AIM OF THE TASK. Please repeat, exactly as written, the line containing "The documentation was" and every line after it through the end of the records below.
Segment Start: INPUT RECORDS
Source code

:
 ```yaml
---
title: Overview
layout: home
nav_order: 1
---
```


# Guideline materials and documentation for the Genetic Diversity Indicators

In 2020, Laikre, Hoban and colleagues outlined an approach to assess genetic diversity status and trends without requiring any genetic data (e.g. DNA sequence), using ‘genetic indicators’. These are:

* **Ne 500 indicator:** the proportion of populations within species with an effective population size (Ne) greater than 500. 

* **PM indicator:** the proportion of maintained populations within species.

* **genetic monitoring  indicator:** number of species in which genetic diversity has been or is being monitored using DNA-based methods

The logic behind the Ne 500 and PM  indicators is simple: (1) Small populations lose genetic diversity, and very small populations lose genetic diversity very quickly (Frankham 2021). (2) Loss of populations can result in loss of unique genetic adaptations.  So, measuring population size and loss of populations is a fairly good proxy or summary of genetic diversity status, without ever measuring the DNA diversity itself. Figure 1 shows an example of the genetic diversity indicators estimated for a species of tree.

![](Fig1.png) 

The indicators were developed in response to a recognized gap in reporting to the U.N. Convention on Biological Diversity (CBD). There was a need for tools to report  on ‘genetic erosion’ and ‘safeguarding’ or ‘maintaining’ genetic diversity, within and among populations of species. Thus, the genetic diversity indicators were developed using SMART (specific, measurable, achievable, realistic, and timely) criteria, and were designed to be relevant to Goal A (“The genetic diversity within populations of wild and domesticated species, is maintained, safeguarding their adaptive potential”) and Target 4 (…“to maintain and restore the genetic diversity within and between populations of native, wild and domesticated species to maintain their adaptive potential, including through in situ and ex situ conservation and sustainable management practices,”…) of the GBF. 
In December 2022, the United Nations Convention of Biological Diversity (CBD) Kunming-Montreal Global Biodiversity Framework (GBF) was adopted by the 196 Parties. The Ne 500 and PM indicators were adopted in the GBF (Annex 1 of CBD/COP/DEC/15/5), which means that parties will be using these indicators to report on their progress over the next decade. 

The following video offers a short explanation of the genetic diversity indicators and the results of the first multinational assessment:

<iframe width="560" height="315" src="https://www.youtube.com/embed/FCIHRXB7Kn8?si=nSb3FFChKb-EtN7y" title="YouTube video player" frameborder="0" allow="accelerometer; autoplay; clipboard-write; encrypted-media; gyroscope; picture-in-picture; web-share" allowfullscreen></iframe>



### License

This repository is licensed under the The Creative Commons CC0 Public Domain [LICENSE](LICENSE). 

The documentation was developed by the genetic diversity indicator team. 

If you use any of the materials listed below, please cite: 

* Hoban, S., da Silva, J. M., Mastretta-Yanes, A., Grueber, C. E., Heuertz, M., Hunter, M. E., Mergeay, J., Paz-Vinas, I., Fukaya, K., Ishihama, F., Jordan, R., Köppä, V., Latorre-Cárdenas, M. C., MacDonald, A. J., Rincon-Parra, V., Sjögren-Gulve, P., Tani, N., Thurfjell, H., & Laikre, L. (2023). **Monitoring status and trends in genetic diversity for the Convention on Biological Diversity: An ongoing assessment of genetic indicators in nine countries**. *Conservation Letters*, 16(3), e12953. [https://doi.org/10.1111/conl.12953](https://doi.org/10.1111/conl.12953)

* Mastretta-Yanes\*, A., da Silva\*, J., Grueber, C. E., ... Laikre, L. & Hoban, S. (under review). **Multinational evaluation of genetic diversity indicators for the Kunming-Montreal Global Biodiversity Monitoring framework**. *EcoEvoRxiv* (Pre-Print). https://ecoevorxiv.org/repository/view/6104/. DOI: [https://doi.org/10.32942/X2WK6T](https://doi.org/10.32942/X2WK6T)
Segment End: INPUT RECORDS
COMPLETED TASK.
The documentation was developed by the genetic diversity indicator team. 

If you use any of the materials listed below, please cite: 

* Hoban, S., da Silva, J. M., Mastretta-Yanes, A., Grueber, C. E., Heuertz, M., Hunter, M. E., Mergeay, J., Paz-Vinas, I., Fukaya, K., Ishihama, F., Jordan, R., Köppä, V., Latorre-Cárdenas, M. C., MacDonald, A. J., Rincon-Parra, V., Sjögren-Gulve, P., Tani, N., Thurfjell, H., & Laikre, L. (2023). **Monitoring status and trends in genetic diversity for the Convention on Biological Diversity: An ongoing assessment of genetic indicators in nine countries**. *Conservation Letters*, 16(3), e12953. [https://doi.org/10.1111/conl.12953](https://doi.org/10.1111/conl.12953)

* Mastretta-Yanes\*, A., da Silva\*, J., Grueber, C. E., ... Laikre, L. & Hoban, S. (under review). **Multinational evaluation of genetic diversity indicators for the Kunming-Montreal Global Biodiversity Monitoring framework**. *EcoEvoRxiv* (Pre-Print). https://ecoevorxiv.org/repository/view/6104/. DOI: [https://doi.org/10.32942/X2WK6T](https://doi.org/10.32942/X2WK6T)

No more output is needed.